Hasil kajian PPKE-FEB UB menyatakan, kebijakan kenaikan tarif cukai, baik dengan atau tanpa diikuti kenaikan harga rokok, tidak efektif dalam mengurangi konsumsi rokok secara signifikan.
Efek substitusi menjadi penghambat utama, dimana konsumen beralih ke produk yang lebih murah, sementara peredaran rokok ilegal meningkat.
Selain itu, produksi rokok legal menurun, jumlah pabrik berkurang, dan basis penerimaan negara menyusut.
Untuk mencapai tujuan pengendalian konsumsi dan optimalisasi penerimaan negara, diperlukan kebijakan yang lebih komprehensif, seperti penguatan pengawasan terhadap rokok ilegal, strategi harga yang seimbang antar golongan, serta edukasi kesehatan untuk menekan permintaan rokok secara bertahap.
“Dengan pendekatan ini, kebijakan fiskal dapat lebih efektif dalam mengendalikan konsumsi rokok sekaligus meminimalkan dampak negatif terhadap industri dan pendapatan negara,” kata Joko Budi.
Dia menambahkan, kebijakan yang mendukung keberlanjutan industri rokok kecil, penanggulangan rokok ilegal, serta pendekatan berbasis data untuk pengendalian konsumsi menjadi sangat penting untuk keberlanjutan sektor industri hasil tembakau dan keseimbangan ekonomi nasional.
Sehingga, hal ini memerlukan evaluasi terus-menerus dan integrasi lintas sektor untuk memastikan kebijakan yang lebih efektif dan inklusif.
Soal perhatian luas netizen di media sosial terhadap hasil penelitian ini, PPKE-FEB UB berharap kajian ini dapat menjadi landasan penting bagi multi stakeholders untuk merumuskan kebijakan yang lebih bijaksana.

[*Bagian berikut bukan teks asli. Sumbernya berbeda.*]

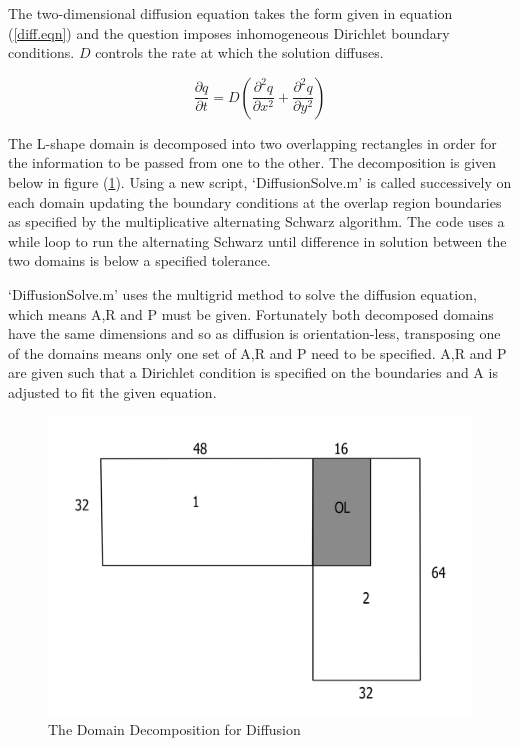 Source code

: \documentclass[11pt,a4paper,notitlepage]{article}
\begin{document}
The two-dimensional diffusion equation takes the form given in equation (\ref{diff.eqn}) and the question imposes inhomogeneous Dirichlet boundary conditions. $D$ controls the rate at which the solution diffuses.

\begin{equation}\label{diff.eqn}
\frac{\partial q}{\partial t} = D\left(\frac{\partial ^2 q}{\partial x^2} + \frac{\partial^2 q}{\partial y^2}\right)
\end{equation}

The L-shape domain is decomposed into two overlapping rectangles in order for the information to be passed from one to the other. The decomposition is given below in  figure (\ref{diff.decomp}). Using a new script, `DiffusionSolve.m' is called successively on each domain updating the boundary conditions at the overlap region boundaries as specified by the multiplicative alternating Schwarz algorithm. The code uses a while loop to run the alternating Schwarz until difference in solution between the two domains is below a specified tolerance.

	`DiffusionSolve.m' uses the multigrid method to solve the diffusion equation, which means A,R and P must be given. Fortunately both decomposed domains have the same dimensions and so as diffusion is orientation-less, transposing one of the domains means only one set of A,R and P need to be specified. A,R and P are given such that a Dirichlet condition is specified on the boundaries and A is adjusted to fit the given equation. 

\begin{figure}[h]
\vspace{-10pt}
\includegraphics[width=.9\linewidth]{LShapeDomain2.jpeg}
\vspace{-20pt}
\caption{The Domain Decomposition for Diffusion}
\label{diff.decomp}
\end{figure}
\end{document}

Initerutama dalam menyeimbangkan antara pengendalian konsumsi tembakau, pemberantasan rokok ilegal, dan keberlanjutan industri hasil tembakau (IHT).

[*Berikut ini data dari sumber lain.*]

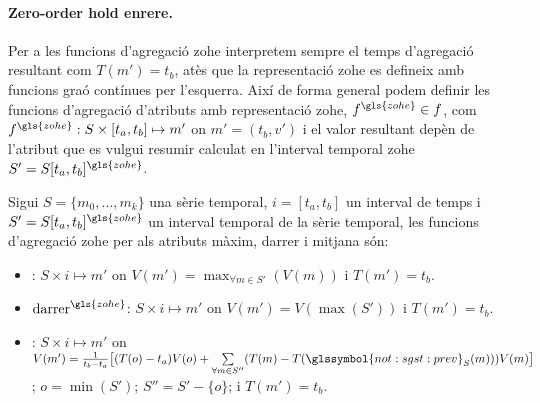 \paragraph{Zero-order hold enrere.}
Per a les funcions d'agregació \gls{zohe} interpretem sempre el temps
d'agregació resultant com $T(m')=t_b$, atès que la representació
\gls{zohe} es defineix amb funcions graó contínues per
l'esquerra. Així de forma general podem definir les funcions
d'agregació d'atributs amb representació \gls{zohe},
$f^{\gls{zohe}}\in f$, com $f^{\gls{zohe}}: S \times [t_a,t_b] \mapsto
m'$ on $m'=(t_b,v')$ i el valor resultant depèn de l'atribut que es
vulgui resumir calculat en l'interval temporal \gls{zohe}
$S'=S[t_a,t_b]^{\gls{zohe}}$.
\begin{definition}
  Sigui $S=\{m_0,\dotsc,m_k\}$ una sèrie temporal, $i=[t_a,t_b]$ un
  interval de temps i $S'=S[t_a,t_b]^{\gls{zohe}}$ un interval
  temporal de la sèrie temporal, les funcions d'agregació \gls{zohe}
  per als atributs màxim, darrer i mitjana són:
  \begin{itemize}
  \item {}: $S \times i \mapsto m'$ on
    $V(m') = \max_{\forall m \in S'}(V(m))$ i $T(m')=t_b$.

  \item $\operatorname{darrer}^{\gls{zohe}}$: $S \times i \mapsto m'$
    on $V(m') = V(\max(S'))$ i $T(m')=t_b$.

  \item {}: $S \times i \mapsto m'$ on
    $V(m') = \frac{1}{t_b-t_a} \big[ (T(o)-t_a)V(o) +
    \sum\limits_{\forall m \in S''}( T(m)-
    T(\glssymbol{not:sgst:prev}_S (m)) )V(m) \big]$; $o=\min(S')$;
    $S''= S' - \{o\}$; i $T(m')=t_b$.
  \end{itemize}
\end{definition}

“Respons positif dari masyarakat menunjukkan tingginya kepedulian publik terhadap isu ini, sekaligus menjadi momentum untuk mendorong kolaborasi antara pemerintah, akademisi, dan pelaku industri dalam menciptakan kebijakan cukai yang lebih inklusif, berkelanjutan, dan berdampak luas bagi perekonomian serta kesehatan masyarakat,” ujar Joko Budi.